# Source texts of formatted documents
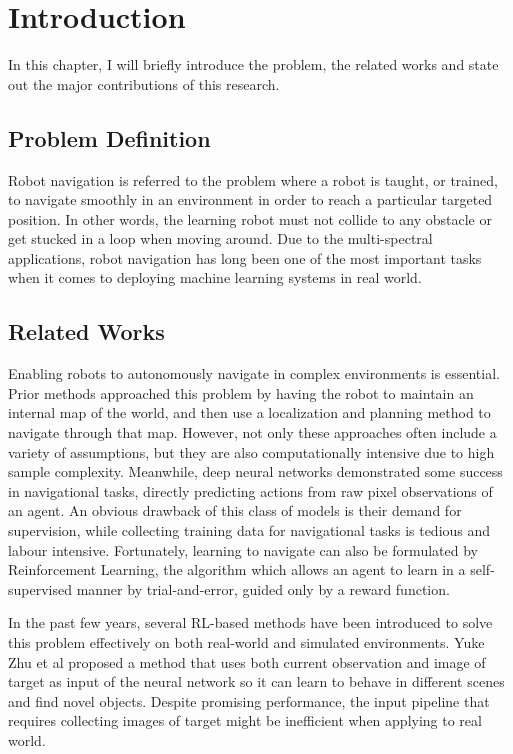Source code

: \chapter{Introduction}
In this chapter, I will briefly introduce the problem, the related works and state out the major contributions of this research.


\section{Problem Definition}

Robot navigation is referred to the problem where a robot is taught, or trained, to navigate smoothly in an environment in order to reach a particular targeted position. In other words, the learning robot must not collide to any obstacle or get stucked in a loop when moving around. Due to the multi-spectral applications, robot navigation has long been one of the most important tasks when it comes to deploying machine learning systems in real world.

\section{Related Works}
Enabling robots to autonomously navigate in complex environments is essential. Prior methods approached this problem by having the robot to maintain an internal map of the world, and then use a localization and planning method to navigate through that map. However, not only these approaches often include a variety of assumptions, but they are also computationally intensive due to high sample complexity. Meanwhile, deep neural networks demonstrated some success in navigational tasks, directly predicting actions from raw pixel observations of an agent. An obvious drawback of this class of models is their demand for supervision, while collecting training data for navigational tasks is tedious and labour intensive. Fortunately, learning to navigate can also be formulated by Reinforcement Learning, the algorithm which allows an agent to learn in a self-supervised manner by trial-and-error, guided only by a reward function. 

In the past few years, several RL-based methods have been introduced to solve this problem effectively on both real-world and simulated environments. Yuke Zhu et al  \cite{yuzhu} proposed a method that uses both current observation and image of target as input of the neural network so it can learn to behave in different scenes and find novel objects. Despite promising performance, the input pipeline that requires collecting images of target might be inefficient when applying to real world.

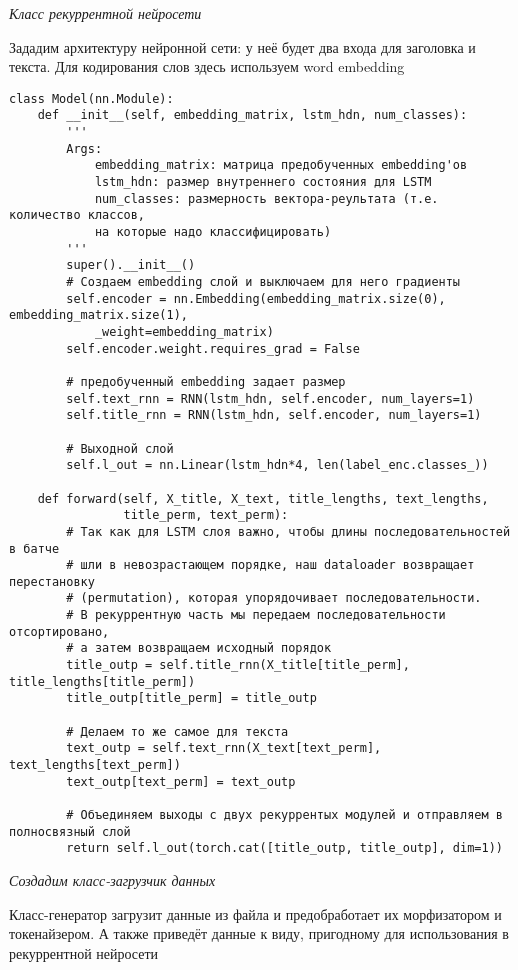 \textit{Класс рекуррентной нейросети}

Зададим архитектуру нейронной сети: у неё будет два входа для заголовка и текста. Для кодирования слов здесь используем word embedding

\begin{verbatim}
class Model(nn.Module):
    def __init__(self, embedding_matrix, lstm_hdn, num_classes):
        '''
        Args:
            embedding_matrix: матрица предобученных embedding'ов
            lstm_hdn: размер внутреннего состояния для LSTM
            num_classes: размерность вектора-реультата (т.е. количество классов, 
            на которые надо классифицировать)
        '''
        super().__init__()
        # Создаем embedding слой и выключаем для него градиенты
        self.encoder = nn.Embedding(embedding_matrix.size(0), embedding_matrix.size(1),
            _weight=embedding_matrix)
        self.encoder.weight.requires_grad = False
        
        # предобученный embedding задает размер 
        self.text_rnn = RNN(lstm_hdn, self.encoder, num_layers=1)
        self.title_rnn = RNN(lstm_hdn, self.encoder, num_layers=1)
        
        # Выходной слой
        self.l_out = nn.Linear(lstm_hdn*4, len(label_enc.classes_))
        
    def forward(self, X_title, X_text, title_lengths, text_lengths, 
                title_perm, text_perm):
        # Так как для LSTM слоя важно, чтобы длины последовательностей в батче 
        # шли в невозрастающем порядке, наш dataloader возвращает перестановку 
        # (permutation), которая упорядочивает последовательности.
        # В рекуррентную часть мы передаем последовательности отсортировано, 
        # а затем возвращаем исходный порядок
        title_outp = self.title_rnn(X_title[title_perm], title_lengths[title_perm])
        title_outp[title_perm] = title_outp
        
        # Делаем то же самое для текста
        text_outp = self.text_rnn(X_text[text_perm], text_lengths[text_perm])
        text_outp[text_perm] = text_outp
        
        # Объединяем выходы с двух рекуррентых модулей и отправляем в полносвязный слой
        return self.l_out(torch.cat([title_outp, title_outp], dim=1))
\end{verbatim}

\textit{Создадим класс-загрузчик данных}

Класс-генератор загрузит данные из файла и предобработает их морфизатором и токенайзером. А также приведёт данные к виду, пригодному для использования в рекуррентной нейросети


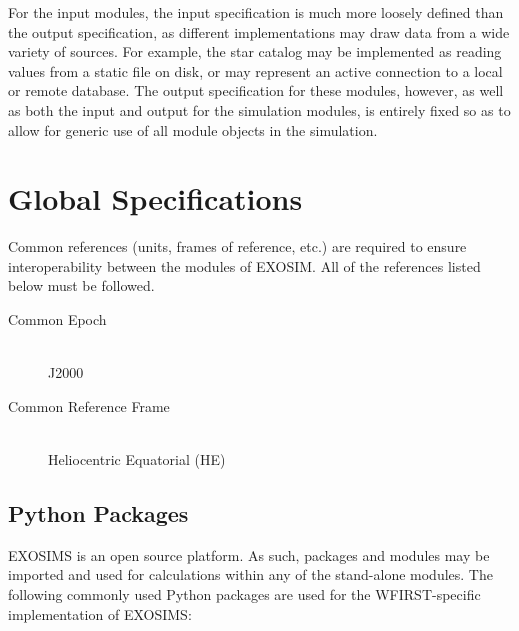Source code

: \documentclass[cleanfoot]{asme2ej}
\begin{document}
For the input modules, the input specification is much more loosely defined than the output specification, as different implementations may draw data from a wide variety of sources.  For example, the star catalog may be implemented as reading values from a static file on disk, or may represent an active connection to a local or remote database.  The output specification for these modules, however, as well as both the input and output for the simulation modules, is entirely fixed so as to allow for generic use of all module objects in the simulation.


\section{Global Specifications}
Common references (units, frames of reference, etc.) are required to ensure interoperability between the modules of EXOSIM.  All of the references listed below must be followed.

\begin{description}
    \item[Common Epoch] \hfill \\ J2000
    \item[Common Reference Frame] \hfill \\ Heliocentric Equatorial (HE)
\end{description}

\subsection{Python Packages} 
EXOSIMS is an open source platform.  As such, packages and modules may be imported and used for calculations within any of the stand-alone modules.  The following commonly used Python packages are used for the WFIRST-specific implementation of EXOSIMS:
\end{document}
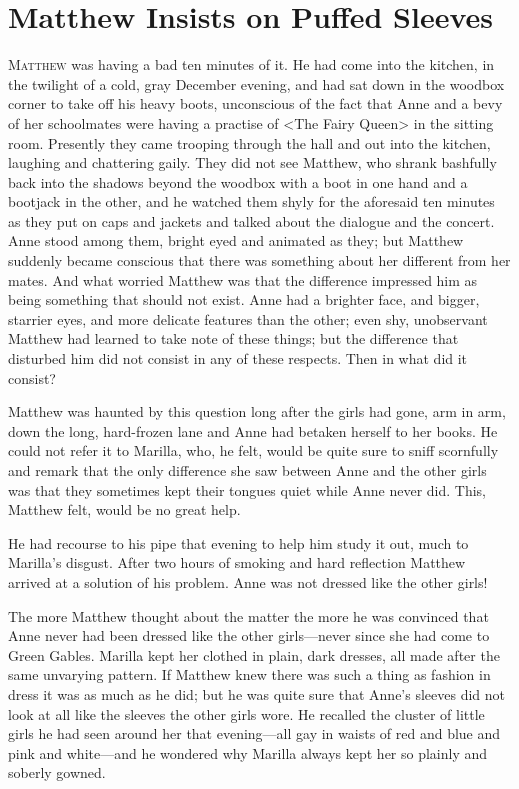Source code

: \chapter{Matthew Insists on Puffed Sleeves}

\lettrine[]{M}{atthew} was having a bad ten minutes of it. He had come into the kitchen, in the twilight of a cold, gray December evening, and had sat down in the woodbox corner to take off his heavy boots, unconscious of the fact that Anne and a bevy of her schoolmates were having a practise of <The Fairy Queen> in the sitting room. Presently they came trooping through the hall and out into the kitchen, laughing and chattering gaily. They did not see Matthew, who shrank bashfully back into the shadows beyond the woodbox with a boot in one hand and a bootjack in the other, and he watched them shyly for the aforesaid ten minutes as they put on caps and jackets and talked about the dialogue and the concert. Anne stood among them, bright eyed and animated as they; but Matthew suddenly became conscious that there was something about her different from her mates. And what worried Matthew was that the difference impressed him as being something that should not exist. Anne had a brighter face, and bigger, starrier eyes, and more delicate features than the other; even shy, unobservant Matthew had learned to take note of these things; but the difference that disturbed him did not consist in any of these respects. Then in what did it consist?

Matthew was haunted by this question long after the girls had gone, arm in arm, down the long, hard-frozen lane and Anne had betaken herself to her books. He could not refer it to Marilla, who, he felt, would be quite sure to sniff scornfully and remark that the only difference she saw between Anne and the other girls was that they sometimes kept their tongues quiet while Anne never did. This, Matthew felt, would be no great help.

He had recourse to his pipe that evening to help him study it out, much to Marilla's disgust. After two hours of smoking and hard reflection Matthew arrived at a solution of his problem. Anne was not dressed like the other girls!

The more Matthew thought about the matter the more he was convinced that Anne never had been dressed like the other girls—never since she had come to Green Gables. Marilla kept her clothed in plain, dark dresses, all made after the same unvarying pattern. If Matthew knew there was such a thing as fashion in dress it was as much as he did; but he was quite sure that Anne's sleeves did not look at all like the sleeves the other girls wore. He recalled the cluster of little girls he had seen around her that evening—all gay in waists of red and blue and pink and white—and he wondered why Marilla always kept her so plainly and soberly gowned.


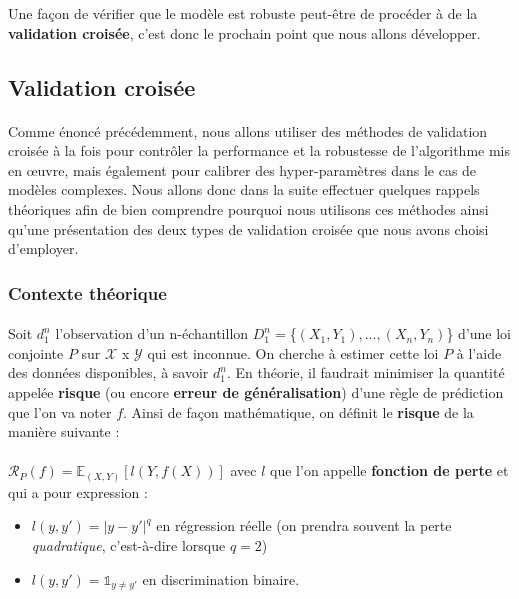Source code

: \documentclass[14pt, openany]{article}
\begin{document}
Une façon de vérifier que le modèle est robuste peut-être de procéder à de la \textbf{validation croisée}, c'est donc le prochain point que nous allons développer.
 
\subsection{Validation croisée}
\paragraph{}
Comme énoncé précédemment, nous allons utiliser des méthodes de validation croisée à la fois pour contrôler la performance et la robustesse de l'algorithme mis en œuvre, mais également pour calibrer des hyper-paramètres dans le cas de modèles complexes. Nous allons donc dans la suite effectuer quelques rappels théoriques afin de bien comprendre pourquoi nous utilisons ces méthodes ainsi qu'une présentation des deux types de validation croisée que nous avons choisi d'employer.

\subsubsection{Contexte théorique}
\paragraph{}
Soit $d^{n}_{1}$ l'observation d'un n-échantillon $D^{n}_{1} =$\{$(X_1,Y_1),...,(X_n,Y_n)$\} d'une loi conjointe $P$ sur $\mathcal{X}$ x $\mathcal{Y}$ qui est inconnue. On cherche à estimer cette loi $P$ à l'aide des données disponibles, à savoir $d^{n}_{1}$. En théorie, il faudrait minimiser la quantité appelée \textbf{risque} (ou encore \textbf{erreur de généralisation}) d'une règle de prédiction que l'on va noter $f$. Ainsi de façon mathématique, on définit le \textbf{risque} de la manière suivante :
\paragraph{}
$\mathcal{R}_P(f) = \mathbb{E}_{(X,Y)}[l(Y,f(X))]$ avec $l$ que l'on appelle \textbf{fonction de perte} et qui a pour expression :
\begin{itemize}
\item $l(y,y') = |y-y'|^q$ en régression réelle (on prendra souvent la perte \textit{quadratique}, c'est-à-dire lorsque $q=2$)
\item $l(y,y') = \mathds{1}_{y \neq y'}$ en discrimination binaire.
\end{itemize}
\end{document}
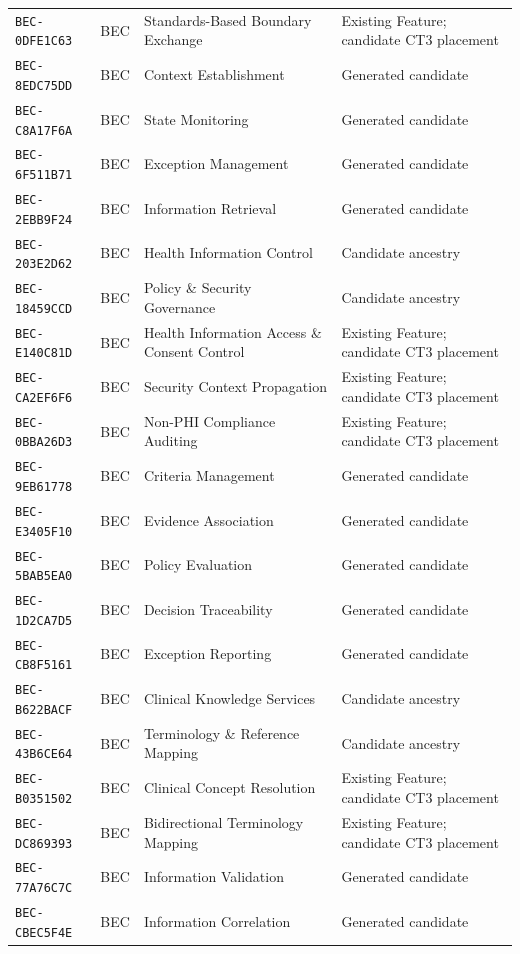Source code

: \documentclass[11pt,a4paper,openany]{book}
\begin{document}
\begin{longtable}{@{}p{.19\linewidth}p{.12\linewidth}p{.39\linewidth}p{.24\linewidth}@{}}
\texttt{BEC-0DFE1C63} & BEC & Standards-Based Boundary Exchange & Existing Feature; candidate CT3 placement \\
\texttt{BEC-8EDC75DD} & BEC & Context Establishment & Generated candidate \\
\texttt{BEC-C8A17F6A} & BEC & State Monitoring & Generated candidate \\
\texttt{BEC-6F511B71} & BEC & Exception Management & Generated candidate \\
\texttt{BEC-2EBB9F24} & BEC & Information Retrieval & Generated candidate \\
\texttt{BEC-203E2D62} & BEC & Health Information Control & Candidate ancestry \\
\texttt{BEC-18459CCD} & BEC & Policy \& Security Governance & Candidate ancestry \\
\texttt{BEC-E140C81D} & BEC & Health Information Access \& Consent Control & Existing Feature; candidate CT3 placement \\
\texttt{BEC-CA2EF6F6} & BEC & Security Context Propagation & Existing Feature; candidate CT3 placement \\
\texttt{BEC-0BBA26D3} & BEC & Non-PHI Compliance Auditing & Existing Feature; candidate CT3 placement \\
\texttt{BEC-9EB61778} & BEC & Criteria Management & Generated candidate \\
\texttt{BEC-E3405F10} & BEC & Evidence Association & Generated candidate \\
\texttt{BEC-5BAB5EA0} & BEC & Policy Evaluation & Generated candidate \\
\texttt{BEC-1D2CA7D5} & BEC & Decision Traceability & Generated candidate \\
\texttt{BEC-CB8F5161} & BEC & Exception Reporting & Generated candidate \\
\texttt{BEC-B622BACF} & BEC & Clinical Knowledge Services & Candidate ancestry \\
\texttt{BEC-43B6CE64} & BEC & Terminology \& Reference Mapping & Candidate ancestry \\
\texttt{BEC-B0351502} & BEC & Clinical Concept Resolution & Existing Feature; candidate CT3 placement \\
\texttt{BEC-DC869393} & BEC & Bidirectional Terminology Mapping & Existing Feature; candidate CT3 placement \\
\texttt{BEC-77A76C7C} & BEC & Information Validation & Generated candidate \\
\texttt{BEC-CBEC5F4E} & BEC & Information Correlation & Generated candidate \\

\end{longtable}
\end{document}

# PROMPT
What the answer needs is every line from the data above with "Mapping" in it.

# SOLUTION TO THE PROBLEM
\texttt{BEC-43B6CE64} & BEC & Terminology \& Reference Mapping & Candidate ancestry \\
\texttt{BEC-DC869393} & BEC & Bidirectional Terminology Mapping & Existing Feature; candidate CT3 placement \\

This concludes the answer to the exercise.